The intrepid travellers on the SV Discovery, May 2011. (Photo courtesy our crew member)
I have reposted this post (initially written in June 2011) as I was contacted yesterday by a concerned previous client of Pacific Expeditions, from Maui, who advised that my TripAdvisor comment on Suwarrow National Park and Pacific Expeditions had been removed...
It is a good story...reminding us all to be aware of internet descriptions...and deceptions.
SV Discovery. Sitting low in the water May 2011 (photo the author)The minute we saw the boat at the dock in Rarotonga, Cook Islands, we knew that things were not as we had envisaged by reading about and booking our voyage at the Pacific Expedition’s website.
When I introduced myself to the person I had been told was the captain he acknowledged me, didn’t give his name and pointed towards a young woman who was inventoring freight at it was put abroad the boat. She advised us that the departure date was more likely to be before sunset than 12 noon…”it’s island time, and the freight is late”…”you can look around town for a while”…she suggested as we left our passports with the as yet unnamed captain to be processed through the Cook Islands immigration office.
After 7 hours of wandering the two main streets of Rarotonga, enjoying a beer at Trader Jack’s and some internet time at the Telecom office we staggered under the heat back to the boat. At 5 we were allowed to view our cabin. What a shock! The same cabin, or double berth, displayed on the website was ours… reached from the main deck by a greasy, engine oil covered ladder down a depth of about 2 metres. The heavily enclosed atmosphere, with four bunks, which would be occupied, outside our non-private entrance, was complemented by the rancid air from the nearby engine room . I hung a sarong over the entrance to our cabin for a semblance of privacy...for us all.

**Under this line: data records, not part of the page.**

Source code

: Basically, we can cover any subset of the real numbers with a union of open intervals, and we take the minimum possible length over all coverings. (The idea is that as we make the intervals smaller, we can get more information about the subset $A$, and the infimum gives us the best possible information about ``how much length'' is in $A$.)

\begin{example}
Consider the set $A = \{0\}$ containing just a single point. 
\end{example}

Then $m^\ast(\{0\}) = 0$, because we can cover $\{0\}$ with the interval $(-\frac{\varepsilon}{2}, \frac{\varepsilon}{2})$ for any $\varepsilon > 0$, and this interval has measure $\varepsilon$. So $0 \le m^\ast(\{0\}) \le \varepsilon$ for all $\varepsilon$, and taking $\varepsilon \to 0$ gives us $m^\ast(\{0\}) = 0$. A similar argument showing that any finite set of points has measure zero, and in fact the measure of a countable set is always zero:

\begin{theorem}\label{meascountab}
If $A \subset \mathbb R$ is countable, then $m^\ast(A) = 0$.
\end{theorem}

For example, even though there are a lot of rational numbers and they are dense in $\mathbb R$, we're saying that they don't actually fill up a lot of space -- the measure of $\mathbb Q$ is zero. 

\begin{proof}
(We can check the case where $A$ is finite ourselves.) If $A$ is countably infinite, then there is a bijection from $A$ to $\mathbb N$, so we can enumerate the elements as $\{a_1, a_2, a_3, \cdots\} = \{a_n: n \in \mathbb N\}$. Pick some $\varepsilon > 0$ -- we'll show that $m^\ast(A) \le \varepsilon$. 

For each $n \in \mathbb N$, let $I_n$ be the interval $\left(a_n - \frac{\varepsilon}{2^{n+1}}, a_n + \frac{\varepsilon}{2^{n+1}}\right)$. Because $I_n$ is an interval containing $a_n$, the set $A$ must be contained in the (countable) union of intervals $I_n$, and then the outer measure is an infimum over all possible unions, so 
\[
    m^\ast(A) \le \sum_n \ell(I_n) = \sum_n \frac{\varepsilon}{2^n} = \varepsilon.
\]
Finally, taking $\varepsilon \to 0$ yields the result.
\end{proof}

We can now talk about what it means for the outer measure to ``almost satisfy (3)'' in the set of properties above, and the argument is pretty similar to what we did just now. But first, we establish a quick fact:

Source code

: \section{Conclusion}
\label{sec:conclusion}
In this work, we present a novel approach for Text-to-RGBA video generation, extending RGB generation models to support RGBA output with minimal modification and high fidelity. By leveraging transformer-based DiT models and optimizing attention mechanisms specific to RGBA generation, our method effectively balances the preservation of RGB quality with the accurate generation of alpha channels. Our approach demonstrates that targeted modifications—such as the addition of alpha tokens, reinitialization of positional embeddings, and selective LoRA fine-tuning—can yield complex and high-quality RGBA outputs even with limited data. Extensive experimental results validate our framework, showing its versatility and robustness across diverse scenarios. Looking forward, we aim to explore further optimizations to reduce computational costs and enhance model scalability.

A "nest"? (Photo the author)The cabin bore no resemblance to the glossy photo on the Pacific Expeditions site detailing the standards on board the SV Discovery. My companion, Damien, was horrified but I assured him we could manage and I would try to make a little “nest”for us to call home for 14 nights. My optimism would be sorely tested.
Shortly after we were joined on the main deck by our fellow passengers. We were a mixed bunch, representing Australia, New Zealand, England, Canada, Japan , America and Switzerland. Our ages,we would learn, ranged from almost 70 to 29. We were to bond together as intrepid travellers, united in our anger and disappointment at the condition of the boat and the arrogant and non-communicative approach of our captain, Graham Wragg. Later we would also be united in the fear of danger presented by a vessel which was at the very least hazardous, if not obviously unseaworthy.
We all knew something was amiss when the captain “addressed”us on the main deck, advising us, randomly, of the safety equipment on board the vessel. He then told us of the water shortages which could occur and informed us of the ritual of a “naval shower”and the preferred option for the male passengers to pee over the side of the boat. The one toilet/shower room, about the size of an aircraft toilet, was for the use of the 12 people on board.
Under a beautiful sunset we departed Rarotonga for the isolation of two and a half days at sea before we would reach the island of Palmerston. The sea initially seemed quite calm but the Discovery, being a badly weighted catamaran tossed up and down and side to side. Seasickness was shortly an unwelcome cloud of darkness for most of us.
Eating that evening was out of the question for most of us. Fortunately as it turned out. The “rations”that the captain had supplied were meagre we were to learn. In the fresh food department there were two cabbages, 6 or so tomatoes, 6 carrots, about 5 papaya, some bananas, potatoes, oranges and onions. Otherwise, it was 6 packets of frozen vegetables, 2 kgs of frozen minced beef (the expiration date was June 2010), 6 kgs of frozen chicken pieces, some frozen loaves of bread, some soft drink, cans of vegetables, numerous cans of tinned meat and some Asian dried noodles, rice and pasta. For 12 people for 14 days.
The wonderful people of Palmerston giving us a beach seafood "barbecue" (Photo the author)
But we survived. On arrival on 30 May in Apia, Western Samoa our vessel was boarded by the customs, immigration and health authorities. After initial inquiries, the vessel was declared unfit for passengers and senior authorities were called by the various officers to the wharf. After giving our various statements, we were able to go ashore, many of us wishing to kiss the ground. We were safe, but exhausted and some of us wounded by gashes, grazes and bruises from the never ending swell as our boat was tossed like a cork in the vastness of the Pacific Ocean for 14 days.
Suwarrow, May 2011,( photo a crew member)
As a group we were indeed intrepid travellers and we became great friends, bonded in our resolve to stop Pacific Expeditions ever operating another passenger voyage. And my 14 days with these wonderful people was a testament to the Confucian saying…”All people are the same; it is their habits which are different…”
The beauty of Suwarrow
Not only did I have the opportunity to see selfless consideration and manners among my fellow passengers and our one crew member each day, but the generosity of the island people I met was a joy I will never forget.